> **The task**
For this exercise, retype all the data exactly and exclude every image.

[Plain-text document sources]

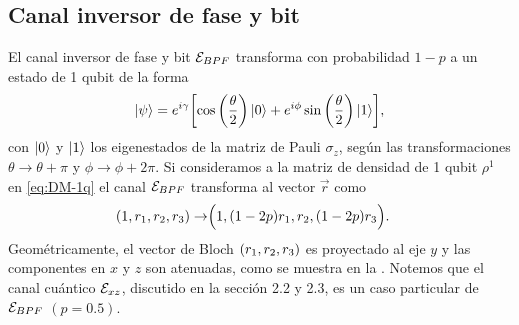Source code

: \subsection{Canal inversor de fase y bit}
El canal inversor de fase y bit $\mathcal{E}_{BPF}$ transforma 
con probabilidad $1-p$ a un estado de 1 qubit de la forma  
\begin{align}
   \ket{\psi}=e^{i\gamma}\qty[\cos\qty(\frac{\theta}{2})\ket{0}
  +e^{i\phi}\sin \qty(\frac{\theta}{2})\ket{1}],
   \label{eq:psi-1qubit}
 \end{align} 
con $\ket{0}$ y $\ket{1}$ los eigenestados de 
la matriz de Pauli $\sigma_z$, según las transformaciones 
$\theta\to\theta+\pi$ y $\phi\to\phi+2\pi$. 
Si consideramos a la matriz de densidad de 1 qubit
$\rho^1$ en \eqref{eq:DM-1q} el canal $\mathcal{E}_{BPF}$ 
transforma  al vector $\vec{r}$ como
\begin{align}
\qty(1,r_1,r_2,r_3)\rightarrow&\Big(1,\qty(1-2p)r_1,r_2,\qty(1-2p)r_3\Big).
\label{eq:bit-phase-flip-Bloch-trans}
\end{align}
Geométricamente, el vector de Bloch $\qty(r_1,r_2,r_3)$ es 
proyectado al eje $y$ y las componentes 
en $x$ y $z$ son atenuadas, como se muestra en la 
.
Notemos que el canal cuántico $\mathcal{E}_{xz}$, discutido 
en la sección 2.2 y 2.3, es un caso particular de $\mathcal{E}_{BPF}$ $(p=0.5)$.

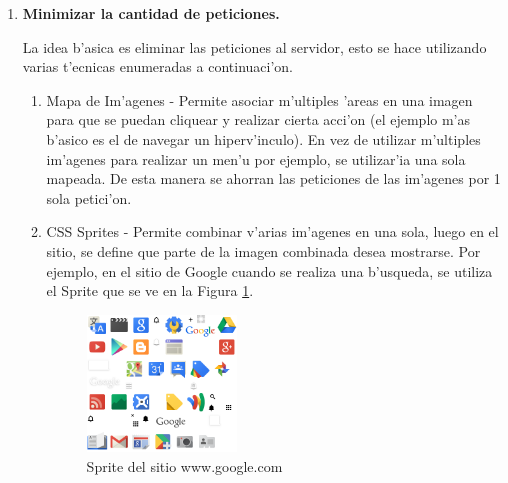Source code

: \begin{enumerate}

\item \textbf{Minimizar la cantidad de peticiones.}

La idea b'asica es eliminar las peticiones al servidor, esto se hace utilizando varias t'ecnicas enumeradas a continuaci'on.

	\begin{enumerate}
	\item Mapa de Im'agenes - Permite asociar m'ultiples 'areas en una imagen para que se puedan cliquear y realizar cierta acci'on (el ejemplo m'as b'asico es el de navegar un hiperv'inculo). En vez de utilizar m'ultiples im'agenes para realizar un men'u por ejemplo, se utilizar'ia una sola mapeada. De esta manera se ahorran las peticiones de las im'agenes por 1 sola petici'on.
	\item CSS Sprites - Permite combinar v'arias im'agenes en una sola, luego en el sitio, se define que parte de la imagen combinada desea mostrarse. Por ejemplo, en el sitio de Google cuando se realiza una b'usqueda, se utiliza el Sprite que se ve en la Figura \ref{css_sprites}.
		\begin{figure}[htbp]
		\begin{center}
			\includegraphics[width=150px]{img/css_sprites}
			\caption{\small Sprite del sitio www.google.com}
		\end{center}
		\label{css_sprites}
		\end{figure}


\end{enumerate}
\end{enumerate}
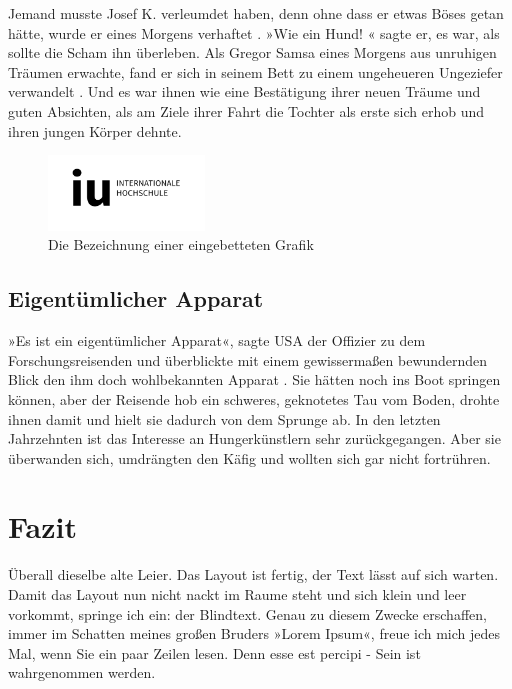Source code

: Jemand musste Josef K. verleumdet haben, denn ohne dass er etwas Böses getan hätte, wurde er eines Morgens verhaftet \cite{mitrednf2021}. »Wie ein Hund! « sagte er, es war, als sollte die Scham ihn überleben. Als Gregor Samsa eines Morgens aus unruhigen Träumen erwachte, fand er sich in seinem Bett  zu einem ungeheueren Ungeziefer verwandelt . Und es war ihnen wie eine Bestätigung ihrer neuen Träume und guten Absichten, als am Ziele ihrer Fahrt die Tochter als erste sich erhob und ihren jungen Körper dehnte.
 
\begin{figure}
\centering
\caption{Die Bezeichnung einer eingebetteten Grafik}
\label{fig:chasm}
\includegraphics[height=2cm]{images/iu_logo.png}
\end{figure} 

\subsection{Eigentümlicher Apparat}

 »Es ist ein eigentümlicher Apparat«, sagte \ac{USA}  der Offizier zu dem Forschungsreisenden und überblickte mit einem gewissermaßen bewundernden Blick den ihm doch wohlbekannten Apparat \parencite[182-185]{syme2011f}. Sie hätten noch ins Boot springen können, aber der Reisende hob ein schweres, geknotetes Tau vom Boden, drohte ihnen damit und hielt sie dadurch von dem Sprunge ab. In den letzten Jahrzehnten ist das Interesse an Hungerkünstlern sehr zurückgegangen. Aber sie überwanden sich, umdrängten den Käfig und wollten sich gar nicht fortrühren. 


\section{Fazit}

Überall dieselbe alte Leier. Das Layout ist fertig, der Text lässt auf sich warten. Damit das Layout nun nicht nackt im Raume steht und sich klein und leer vorkommt, springe ich ein: der Blindtext. Genau zu diesem Zwecke erschaffen, immer im Schatten meines großen Bruders »Lorem Ipsum«, freue ich mich jedes Mal, wenn Sie ein paar Zeilen lesen. Denn esse est percipi - Sein ist wahrgenommen werden.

> **Written answer**
Source code

: \subsection{Canal inversor de fase y bit}
El canal inversor de fase y bit $\mathcal{E}_{BPF}$ transforma 
con probabilidad $1-p$ a un estado de 1 qubit de la forma  
\begin{align}
   \ket{\psi}=e^{i\gamma}\qty[\cos\qty(\frac{\theta}{2})\ket{0}
  +e^{i\phi}\sin \qty(\frac{\theta}{2})\ket{1}],
   \label{eq:psi-1qubit}
 \end{align} 
con $\ket{0}$ y $\ket{1}$ los eigenestados de 
la matriz de Pauli $\sigma_z$, según las transformaciones 
$\theta\to\theta+\pi$ y $\phi\to\phi+2\pi$. 
Si consideramos a la matriz de densidad de 1 qubit
$\rho^1$ en \eqref{eq:DM-1q} el canal $\mathcal{E}_{BPF}$ 
transforma  al vector $\vec{r}$ como
\begin{align}
\qty(1,r_1,r_2,r_3)\rightarrow&\Big(1,\qty(1-2p)r_1,r_2,\qty(1-2p)r_3\Big).
\label{eq:bit-phase-flip-Bloch-trans}
\end{align}
Geométricamente, el vector de Bloch $\qty(r_1,r_2,r_3)$ es 
proyectado al eje $y$ y las componentes 
en $x$ y $z$ son atenuadas, como se muestra en la 
.
Notemos que el canal cuántico $\mathcal{E}_{xz}$, discutido 
en la sección 2.2 y 2.3, es un caso particular de $\mathcal{E}_{BPF}$ $(p=0.5)$.

Source code

: \begin{enumerate}

\item \textbf{Minimizar la cantidad de peticiones.}

La idea b'asica es eliminar las peticiones al servidor, esto se hace utilizando varias t'ecnicas enumeradas a continuaci'on.

	\begin{enumerate}
	\item Mapa de Im'agenes - Permite asociar m'ultiples 'areas en una imagen para que se puedan cliquear y realizar cierta acci'on (el ejemplo m'as b'asico es el de navegar un hiperv'inculo). En vez de utilizar m'ultiples im'agenes para realizar un men'u por ejemplo, se utilizar'ia una sola mapeada. De esta manera se ahorran las peticiones de las im'agenes por 1 sola petici'on.
	\item CSS Sprites - Permite combinar v'arias im'agenes en una sola, luego en el sitio, se define que parte de la imagen combinada desea mostrarse. Por ejemplo, en el sitio de Google cuando se realiza una b'usqueda, se utiliza el Sprite que se ve en la Figura \ref{css_sprites}.
		\begin{figure}[htbp]
		\begin{center}
			\includegraphics[width=150px]{img/css_sprites}
			\caption{\small Sprite del sitio www.google.com}
		\end{center}
		\label{css_sprites}
		\end{figure}


\end{enumerate}
\end{enumerate}
Source code

: Jemand musste Josef K. verleumdet haben, denn ohne dass er etwas Böses getan hätte, wurde er eines Morgens verhaftet \cite{mitrednf2021}. »Wie ein Hund! « sagte er, es war, als sollte die Scham ihn überleben. Als Gregor Samsa eines Morgens aus unruhigen Träumen erwachte, fand er sich in seinem Bett  zu einem ungeheueren Ungeziefer verwandelt . Und es war ihnen wie eine Bestätigung ihrer neuen Träume und guten Absichten, als am Ziele ihrer Fahrt die Tochter als erste sich erhob und ihren jungen Körper dehnte.
 
\begin{figure}
\centering
\caption{Die Bezeichnung einer eingebetteten Grafik}
\label{fig:chasm}
\includegraphics[height=2cm]{images/iu_logo.png}
\end{figure} 

\subsection{Eigentümlicher Apparat}

 »Es ist ein eigentümlicher Apparat«, sagte \ac{USA}  der Offizier zu dem Forschungsreisenden und überblickte mit einem gewissermaßen bewundernden Blick den ihm doch wohlbekannten Apparat \parencite[182-185]{syme2011f}. Sie hätten noch ins Boot springen können, aber der Reisende hob ein schweres, geknotetes Tau vom Boden, drohte ihnen damit und hielt sie dadurch von dem Sprunge ab. In den letzten Jahrzehnten ist das Interesse an Hungerkünstlern sehr zurückgegangen. Aber sie überwanden sich, umdrängten den Käfig und wollten sich gar nicht fortrühren. 


\section{Fazit}

Überall dieselbe alte Leier. Das Layout ist fertig, der Text lässt auf sich warten. Damit das Layout nun nicht nackt im Raume steht und sich klein und leer vorkommt, springe ich ein: der Blindtext. Genau zu diesem Zwecke erschaffen, immer im Schatten meines großen Bruders »Lorem Ipsum«, freue ich mich jedes Mal, wenn Sie ein paar Zeilen lesen. Denn esse est percipi - Sein ist wahrgenommen werden.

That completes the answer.